Adult Description: The Northern Leopard Frog is similar in appearance to the Plains Leopard Frog. Adults often measure 2–4 inches (5–10 cm) in length. Adult Northern Leopard Frogs have a variable background color that can be brown or green and is covered in numerous large, dark, circular blotches. A prominent white dorsolateral fold is continuous from the eye down to the hind legs. The ventral coloration is solid white. Adult males have an enlarged first digit on their forelimbs that is used to help grasp females when they are breeding. Northern Leopard Frogs can easily be differentiated from Plains Leopard Frogs by the presence of unbroken dorsolateral folds (Plains Leopard Frogs have broken dorsolateral folds).
Color Variants: Two additional pattern variants of Northern Leopard Frogs exist in eastern South Dakota: spotless (termed Burnsi) and mottled (termed Kandiyohi). Burnsi phase Northern Leopard Frogs lack the spots characteristic of most individuals and can be solid brown or green in color. Kandiyohi phase Northern Leopard Frogs have dark mottling across their backs and sides.
Larval Description: Tadpoles are usually greenish to brownish in coloration with few, faint dark markings. These tadpoles are robust in size, reaching lengths of 2 inches (5 cm). The intestinal coil is visible through the venter. Tadpoles of this species are difficult to discern from Plains Leopard Frog tadpoles but can be easily differentiated from American Bullfrog tadpoles, which have a mottled venter and are covered in small black marks.

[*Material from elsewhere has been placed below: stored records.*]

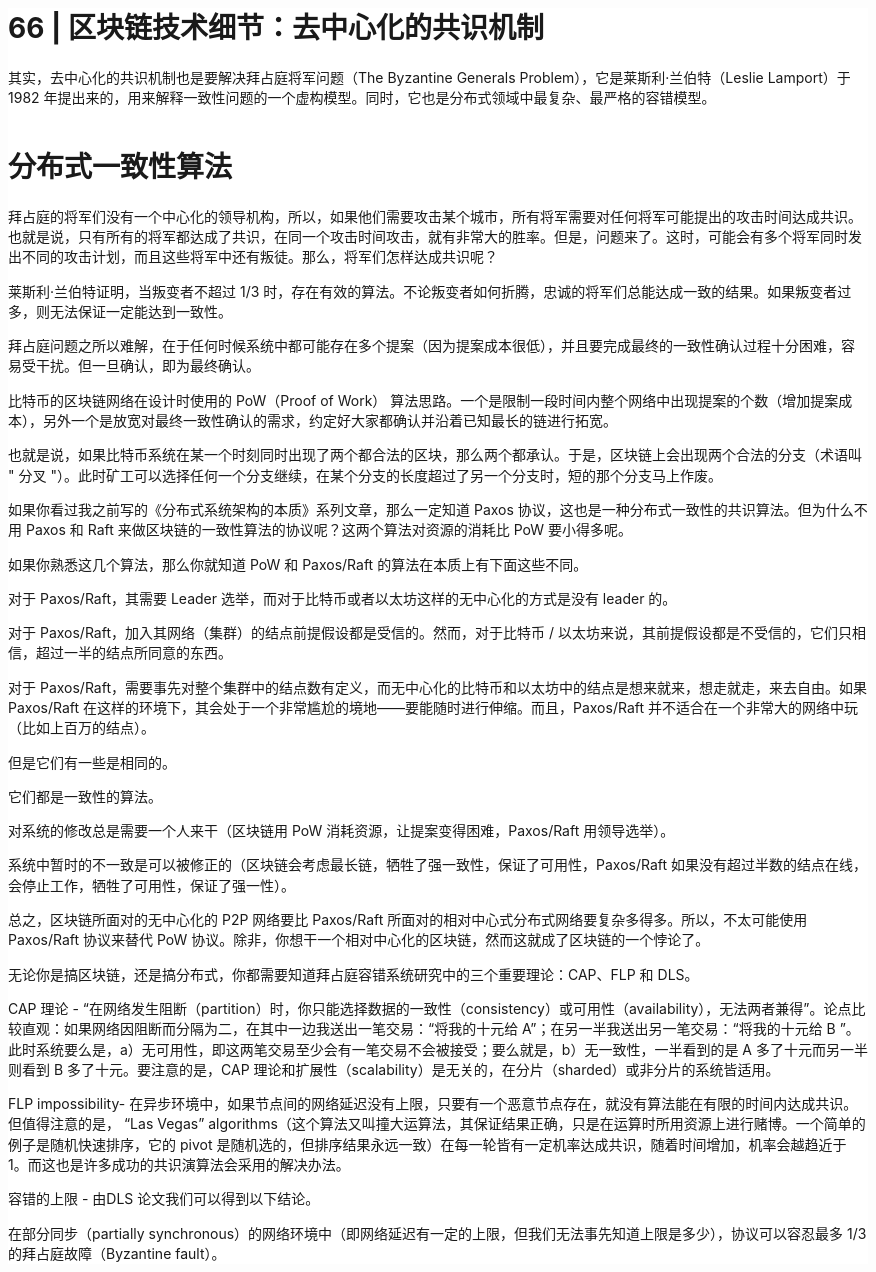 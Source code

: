 # 66 | 区块链技术细节：去中心化的共识机制

其实，去中心化的共识机制也是要解决拜占庭将军问题（The Byzantine Generals Problem），它是莱斯利·兰伯特（Leslie Lamport）于 1982 年提出来的，用来解释一致性问题的一个虚构模型。同时，它也是分布式领域中最复杂、最严格的容错模型。

# 分布式一致性算法

拜占庭的将军们没有一个中心化的领导机构，所以，如果他们需要攻击某个城市，所有将军需要对任何将军可能提出的攻击时间达成共识。也就是说，只有所有的将军都达成了共识，在同一个攻击时间攻击，就有非常大的胜率。但是，问题来了。这时，可能会有多个将军同时发出不同的攻击计划，而且这些将军中还有叛徒。那么，将军们怎样达成共识呢？

莱斯利·兰伯特证明，当叛变者不超过 1/3 时，存在有效的算法。不论叛变者如何折腾，忠诚的将军们总能达成一致的结果。如果叛变者过多，则无法保证一定能达到一致性。

拜占庭问题之所以难解，在于任何时候系统中都可能存在多个提案（因为提案成本很低），并且要完成最终的一致性确认过程十分困难，容易受干扰。但一旦确认，即为最终确认。

比特币的区块链网络在设计时使用的 PoW（Proof of Work） 算法思路。一个是限制一段时间内整个网络中出现提案的个数（增加提案成本），另外一个是放宽对最终一致性确认的需求，约定好大家都确认并沿着已知最长的链进行拓宽。

也就是说，如果比特币系统在某一个时刻同时出现了两个都合法的区块，那么两个都承认。于是，区块链上会出现两个合法的分支（术语叫 " 分叉 "）。此时矿工可以选择任何一个分支继续，在某个分支的长度超过了另一个分支时，短的那个分支马上作废。

如果你看过我之前写的《分布式系统架构的本质》系列文章，那么一定知道 Paxos 协议，这也是一种分布式一致性的共识算法。但为什么不用 Paxos 和 Raft 来做区块链的一致性算法的协议呢？这两个算法对资源的消耗比 PoW 要小得多呢。

如果你熟悉这几个算法，那么你就知道 PoW 和 Paxos/Raft 的算法在本质上有下面这些不同。

对于 Paxos/Raft，其需要 Leader 选举，而对于比特币或者以太坊这样的无中心化的方式是没有 leader 的。

对于 Paxos/Raft，加入其网络（集群）的结点前提假设都是受信的。然而，对于比特币 / 以太坊来说，其前提假设都是不受信的，它们只相信，超过一半的结点所同意的东西。

对于 Paxos/Raft，需要事先对整个集群中的结点数有定义，而无中心化的比特币和以太坊中的结点是想来就来，想走就走，来去自由。如果 Paxos/Raft 在这样的环境下，其会处于一个非常尴尬的境地——要能随时进行伸缩。而且，Paxos/Raft 并不适合在一个非常大的网络中玩（比如上百万的结点）。

但是它们有一些是相同的。

它们都是一致性的算法。

对系统的修改总是需要一个人来干（区块链用 PoW 消耗资源，让提案变得困难，Paxos/Raft 用领导选举）。

系统中暂时的不一致是可以被修正的（区块链会考虑最长链，牺牲了强一致性，保证了可用性，Paxos/Raft 如果没有超过半数的结点在线，会停止工作，牺牲了可用性，保证了强一性）。

总之，区块链所面对的无中心化的 P2P 网络要比 Paxos/Raft 所面对的相对中心式分布式网络要复杂多得多。所以，不太可能使用 Paxos/Raft 协议来替代 PoW 协议。除非，你想干一个相对中心化的区块链，然而这就成了区块链的一个悖论了。

无论你是搞区块链，还是搞分布式，你都需要知道拜占庭容错系统研究中的三个重要理论：CAP、FLP 和 DLS。

CAP 理论 - “在网络发生阻断（partition）时，你只能选择数据的一致性（consistency）或可用性（availability），无法两者兼得”。论点比较直观：如果网络因阻断而分隔为二，在其中一边我送出一笔交易：“将我的十元给 A”；在另一半我送出另一笔交易：“将我的十元给 B ”。此时系统要么是，a）无可用性，即这两笔交易至少会有一笔交易不会被接受；要么就是，b）无一致性，一半看到的是 A 多了十元而另一半则看到 B 多了十元。要注意的是，CAP 理论和扩展性（scalability）是无关的，在分片（sharded）或非分片的系统皆适用。

FLP impossibility- 在异步环境中，如果节点间的网络延迟没有上限，只要有一个恶意节点存在，就没有算法能在有限的时间内达成共识。但值得注意的是， “Las Vegas” algorithms（这个算法又叫撞大运算法，其保证结果正确，只是在运算时所用资源上进行赌博。一个简单的例子是随机快速排序，它的 pivot 是随机选的，但排序结果永远一致）在每一轮皆有一定机率达成共识，随着时间增加，机率会越趋近于 1。而这也是许多成功的共识演算法会采用的解决办法。

容错的上限 - 由DLS 论文我们可以得到以下结论。

在部分同步（partially synchronous）的网络环境中（即网络延迟有一定的上限，但我们无法事先知道上限是多少），协议可以容忍最多 1/3 的拜占庭故障（Byzantine fault）。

Call Description: Male Northern Leopard Frogs have a call that consists of a drawn-out rattling snore that lasts three or more seconds followed by several grunts or chuckles. The call often starts off soft then grows louder.
AUDIO: Northern Leopard Frog call (Minnehaha County)
Habitat: Northern Leopard Frogs can be found at most aquatic habitats that occur in their range, including dugout ponds, wetlands, reservoirs, and oxbow lakes. Individuals are primarily found at these aquatic sites, but during wet, humid nights individuals can disperse into upland habitats.
Natural History: Adults are primarily nocturnal and will consume a wide variety of invertebrates. During the day, individuals are often found along the shore in vegetation. When startled, individuals will jump into the water and often remain submerged for several minutes. During winter months, adults and juveniles bury into the mud at the bottom of deep aquatic habitats to avoid freezing. Northern Leopard Frogs primarily breed from mid-May through June in South Dakota. Often in mixed species choruses, calls from other species such as the Boreal Chorus Frog make it difficult to hear the softer calls of the Northern Leopard Frog. Females lay up to 6,000 eggs in several large clumps often attached to vegetation. Eggs hatch in 14 days and tadpoles typically undergo metamorphosis in late July and August.
Species Distribution: Northern Leopard Frogs have a large distribution across much of the northern United States and Canada, including New England and the Great Lakes region, the upper Midwest, and the Rocky Mountains south to New Mexico.
South Dakota Distribution: The Northern Leopard Frog can be found throughout South Dakota.
South Dakota Status: This species is not listed by South Dakota Game, Fish and Parks.
Remarks: All leopard frogs were considered the same species until the 1970s, after which four species were recognized, including the two species recognized in South Dakota: the Plains Leopard Frog (Rana blairi) and the Northern Leopard Frog (Rana pipiens).